**Task directions**
From the first line to the last, retype the records exactly and skip the pictures.

(Beginning of Records for the exercise)

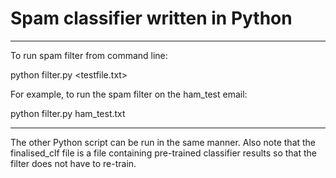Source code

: # Spam classifier written in Python

****************************************************************

To run spam filter from command line:

python filter.py <testfile.txt>

For example, to run the spam filter on the ham_test email:

python filter.py ham_test.txt

***************************************************************

The other Python script can be run in the same manner. Also note
that the finalised_clf file is a file containing pre-trained
classifier results so that the filter does not have to re-train.  
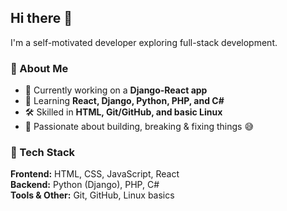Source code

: ## Hi there 👋

I'm a self-motivated developer exploring full-stack development.  

### 🔹 About Me  
- 🔭 Currently working on a **Django-React app**  
- 🌱 Learning **React, Django, Python, PHP, and C#**  
- 🛠 Skilled in **HTML, Git/GitHub, and basic Linux**  
- 🚀 Passionate about building, breaking & fixing things 😅  

### 🔹 Tech Stack  
**Frontend:** HTML, CSS, JavaScript, React  
**Backend:** Python (Django), PHP, C#  
**Tools & Other:** Git, GitHub, Linux basics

(End of Records for the exercise)

**Expected output**
Source code

: # Spam classifier written in Python

****************************************************************

To run spam filter from command line:

python filter.py <testfile.txt>

For example, to run the spam filter on the ham_test email:

python filter.py ham_test.txt

***************************************************************

The other Python script can be run in the same manner. Also note
that the finalised_clf file is a file containing pre-trained
classifier results so that the filter does not have to re-train.  
Source code

: ## Hi there 👋

I'm a self-motivated developer exploring full-stack development.  

### 🔹 About Me  
- 🔭 Currently working on a **Django-React app**  
- 🌱 Learning **React, Django, Python, PHP, and C#**  
- 🛠 Skilled in **HTML, Git/GitHub, and basic Linux**  
- 🚀 Passionate about building, breaking & fixing things 😅  

### 🔹 Tech Stack  
**Frontend:** HTML, CSS, JavaScript, React  
**Backend:** Python (Django), PHP, C#  
**Tools & Other:** Git, GitHub, Linux basics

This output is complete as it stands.